Kelly Cutler shares an inquiry into an exploration of race with first graders. Her vignette describes how she initiated these conversations using carefully selected literature and guiding questions to define topics around race that led to insightful observations and connections. Similarly, Hee Young Kim and Angelica Serrano explore how students in an elementary classroom visually read images in cultural texts with the goal of creating a critical visual literacy curriculum. Their collaborative inquiry found students recognized embedded racialized discourses in the illustrations of picture books through instruction on how to read visual elements.

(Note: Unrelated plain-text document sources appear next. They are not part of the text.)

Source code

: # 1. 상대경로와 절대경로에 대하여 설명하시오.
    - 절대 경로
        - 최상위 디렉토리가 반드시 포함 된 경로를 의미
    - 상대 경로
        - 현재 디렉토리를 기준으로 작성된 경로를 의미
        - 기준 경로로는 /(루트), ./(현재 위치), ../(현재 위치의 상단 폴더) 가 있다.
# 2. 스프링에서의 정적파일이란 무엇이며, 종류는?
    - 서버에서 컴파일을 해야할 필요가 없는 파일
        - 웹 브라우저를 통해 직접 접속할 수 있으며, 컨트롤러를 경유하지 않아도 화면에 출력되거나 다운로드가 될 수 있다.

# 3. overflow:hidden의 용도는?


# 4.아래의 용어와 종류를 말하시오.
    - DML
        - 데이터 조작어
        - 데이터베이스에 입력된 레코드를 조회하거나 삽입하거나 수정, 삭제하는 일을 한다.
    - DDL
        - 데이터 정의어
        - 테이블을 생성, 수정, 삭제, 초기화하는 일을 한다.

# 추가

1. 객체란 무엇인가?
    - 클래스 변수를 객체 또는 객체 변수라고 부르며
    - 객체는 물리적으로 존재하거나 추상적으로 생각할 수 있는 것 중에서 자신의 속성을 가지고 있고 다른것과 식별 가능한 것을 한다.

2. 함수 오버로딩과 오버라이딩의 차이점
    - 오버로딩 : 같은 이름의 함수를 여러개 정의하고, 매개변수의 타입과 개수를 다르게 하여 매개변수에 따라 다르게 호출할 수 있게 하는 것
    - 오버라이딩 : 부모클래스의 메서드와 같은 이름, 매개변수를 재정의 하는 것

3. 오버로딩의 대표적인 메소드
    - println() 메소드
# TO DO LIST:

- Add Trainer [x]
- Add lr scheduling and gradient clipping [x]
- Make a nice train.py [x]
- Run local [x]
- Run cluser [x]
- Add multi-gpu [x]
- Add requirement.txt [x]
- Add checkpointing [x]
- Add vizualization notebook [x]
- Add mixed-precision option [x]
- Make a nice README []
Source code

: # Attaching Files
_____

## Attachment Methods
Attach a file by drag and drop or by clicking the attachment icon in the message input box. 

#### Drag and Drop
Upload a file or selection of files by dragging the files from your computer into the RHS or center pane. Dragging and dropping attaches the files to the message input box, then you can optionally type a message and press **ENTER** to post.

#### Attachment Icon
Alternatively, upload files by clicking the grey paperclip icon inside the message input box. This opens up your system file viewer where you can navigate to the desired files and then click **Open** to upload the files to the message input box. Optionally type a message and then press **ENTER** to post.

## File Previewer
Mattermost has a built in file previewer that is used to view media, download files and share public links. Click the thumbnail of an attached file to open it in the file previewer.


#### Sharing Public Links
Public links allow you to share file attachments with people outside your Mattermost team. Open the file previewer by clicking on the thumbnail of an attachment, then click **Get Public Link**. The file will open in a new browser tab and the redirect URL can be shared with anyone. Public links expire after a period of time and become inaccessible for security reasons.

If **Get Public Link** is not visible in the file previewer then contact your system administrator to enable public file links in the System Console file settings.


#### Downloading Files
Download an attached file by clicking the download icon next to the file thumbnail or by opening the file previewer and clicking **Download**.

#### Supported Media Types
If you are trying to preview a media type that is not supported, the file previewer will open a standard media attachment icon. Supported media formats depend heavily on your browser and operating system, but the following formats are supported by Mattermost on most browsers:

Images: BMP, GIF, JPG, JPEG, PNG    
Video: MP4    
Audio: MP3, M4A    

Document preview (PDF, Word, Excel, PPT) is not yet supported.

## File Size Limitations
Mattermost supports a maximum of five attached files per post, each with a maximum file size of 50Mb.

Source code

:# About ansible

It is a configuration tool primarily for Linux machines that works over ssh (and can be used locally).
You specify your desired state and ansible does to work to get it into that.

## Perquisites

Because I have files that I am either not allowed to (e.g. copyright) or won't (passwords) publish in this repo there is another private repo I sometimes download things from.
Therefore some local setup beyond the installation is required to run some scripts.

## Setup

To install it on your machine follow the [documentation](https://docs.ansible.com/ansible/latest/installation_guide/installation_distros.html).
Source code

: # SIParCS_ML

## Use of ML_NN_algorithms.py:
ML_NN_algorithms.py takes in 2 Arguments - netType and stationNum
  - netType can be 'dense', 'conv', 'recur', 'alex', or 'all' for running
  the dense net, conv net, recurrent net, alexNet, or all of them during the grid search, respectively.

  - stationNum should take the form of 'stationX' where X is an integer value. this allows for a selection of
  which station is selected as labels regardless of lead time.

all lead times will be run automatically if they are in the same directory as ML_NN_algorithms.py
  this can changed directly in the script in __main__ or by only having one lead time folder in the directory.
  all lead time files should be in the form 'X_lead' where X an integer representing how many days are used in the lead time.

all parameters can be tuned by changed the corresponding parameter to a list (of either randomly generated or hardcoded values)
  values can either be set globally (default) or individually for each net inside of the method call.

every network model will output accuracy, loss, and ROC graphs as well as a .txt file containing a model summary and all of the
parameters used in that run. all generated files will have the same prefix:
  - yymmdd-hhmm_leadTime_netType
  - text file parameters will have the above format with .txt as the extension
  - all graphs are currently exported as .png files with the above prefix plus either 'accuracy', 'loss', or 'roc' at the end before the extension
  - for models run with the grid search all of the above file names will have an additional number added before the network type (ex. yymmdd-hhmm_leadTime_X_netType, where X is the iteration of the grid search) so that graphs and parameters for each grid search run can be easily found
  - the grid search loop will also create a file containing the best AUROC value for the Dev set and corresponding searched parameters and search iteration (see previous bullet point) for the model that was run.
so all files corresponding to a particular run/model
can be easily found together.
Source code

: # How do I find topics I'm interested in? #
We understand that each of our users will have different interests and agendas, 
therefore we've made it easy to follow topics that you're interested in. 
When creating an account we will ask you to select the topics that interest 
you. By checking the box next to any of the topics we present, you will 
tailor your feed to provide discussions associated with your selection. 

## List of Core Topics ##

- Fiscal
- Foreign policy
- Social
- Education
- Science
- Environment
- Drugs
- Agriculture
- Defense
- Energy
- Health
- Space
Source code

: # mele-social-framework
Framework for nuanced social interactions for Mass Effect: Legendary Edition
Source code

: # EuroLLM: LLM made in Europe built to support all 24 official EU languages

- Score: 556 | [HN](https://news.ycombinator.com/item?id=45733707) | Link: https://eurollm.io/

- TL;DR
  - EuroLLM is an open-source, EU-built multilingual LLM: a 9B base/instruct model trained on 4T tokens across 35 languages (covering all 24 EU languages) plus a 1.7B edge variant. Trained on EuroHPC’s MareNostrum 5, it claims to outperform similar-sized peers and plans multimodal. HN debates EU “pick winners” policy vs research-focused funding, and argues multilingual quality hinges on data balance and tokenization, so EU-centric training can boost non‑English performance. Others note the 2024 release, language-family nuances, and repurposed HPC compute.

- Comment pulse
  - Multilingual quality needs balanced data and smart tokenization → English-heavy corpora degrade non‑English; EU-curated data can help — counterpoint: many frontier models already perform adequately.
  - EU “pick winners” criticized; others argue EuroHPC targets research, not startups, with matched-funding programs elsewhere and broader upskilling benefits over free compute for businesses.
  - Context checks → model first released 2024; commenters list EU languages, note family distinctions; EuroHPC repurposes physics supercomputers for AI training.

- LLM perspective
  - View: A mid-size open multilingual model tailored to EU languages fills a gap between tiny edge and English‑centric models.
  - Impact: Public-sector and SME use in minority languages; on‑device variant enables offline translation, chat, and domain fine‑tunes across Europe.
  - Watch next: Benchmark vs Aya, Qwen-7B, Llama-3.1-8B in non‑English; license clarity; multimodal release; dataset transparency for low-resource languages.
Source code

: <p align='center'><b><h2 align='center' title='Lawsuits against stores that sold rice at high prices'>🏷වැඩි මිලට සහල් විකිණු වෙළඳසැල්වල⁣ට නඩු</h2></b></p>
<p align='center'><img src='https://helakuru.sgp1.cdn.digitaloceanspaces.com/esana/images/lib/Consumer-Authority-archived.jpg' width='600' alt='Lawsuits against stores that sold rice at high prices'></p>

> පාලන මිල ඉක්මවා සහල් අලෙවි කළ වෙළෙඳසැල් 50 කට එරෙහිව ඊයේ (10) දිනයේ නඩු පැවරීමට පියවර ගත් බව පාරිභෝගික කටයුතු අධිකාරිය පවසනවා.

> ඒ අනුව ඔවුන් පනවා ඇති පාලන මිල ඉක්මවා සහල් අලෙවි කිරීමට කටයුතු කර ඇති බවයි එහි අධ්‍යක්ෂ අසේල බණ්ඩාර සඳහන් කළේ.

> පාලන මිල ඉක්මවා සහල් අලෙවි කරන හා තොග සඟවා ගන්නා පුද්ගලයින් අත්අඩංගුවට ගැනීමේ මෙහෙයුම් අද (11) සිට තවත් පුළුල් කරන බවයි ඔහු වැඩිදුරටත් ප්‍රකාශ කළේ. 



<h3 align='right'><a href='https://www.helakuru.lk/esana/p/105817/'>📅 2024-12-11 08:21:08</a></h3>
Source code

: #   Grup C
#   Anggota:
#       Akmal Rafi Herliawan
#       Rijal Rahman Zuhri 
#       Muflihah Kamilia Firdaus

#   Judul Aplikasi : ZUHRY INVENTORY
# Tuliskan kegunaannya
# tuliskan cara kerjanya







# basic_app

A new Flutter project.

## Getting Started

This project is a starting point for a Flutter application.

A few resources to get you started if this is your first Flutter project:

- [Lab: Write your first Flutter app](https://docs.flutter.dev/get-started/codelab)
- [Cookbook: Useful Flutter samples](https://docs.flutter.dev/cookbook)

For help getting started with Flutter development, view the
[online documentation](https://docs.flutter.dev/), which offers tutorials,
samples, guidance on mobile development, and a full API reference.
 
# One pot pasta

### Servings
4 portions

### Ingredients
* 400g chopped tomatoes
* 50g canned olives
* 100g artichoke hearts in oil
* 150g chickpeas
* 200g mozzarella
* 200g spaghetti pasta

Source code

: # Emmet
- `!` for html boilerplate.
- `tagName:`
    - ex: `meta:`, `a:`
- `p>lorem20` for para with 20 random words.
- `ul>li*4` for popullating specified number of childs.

The last two vignettes draw attention to the critical role the teacher plays in enacting engagement with critical issues through the authors’ work with preservice teachers. Mary Fahrenbruck and Leanna Lucero describe how they engage preservice teachers with multicultural literature, providing explicit descriptions of instructional practices and links to resources they found effective in developing critical awareness of the diversity of students in their future classrooms. Likewise, S. Rebecca Leigh depicts her experiences using challenging texts with preservice teachers and presents a framework she adapted that provided opportunities for pre-service teachers to effectively use read alouds as part of their social justice pedagogy.
As an editor and teacher, I am inspired by these stories of hope, and encouraged by the powerful learning opportunities offered by meaningful engagements around literature. Like Amy from Little Women, I am less afraid to sail my ship into the storm (Alcott, 1832).
Alcott, Louisa May, (1832/2014). Little Women: New York: Puffin.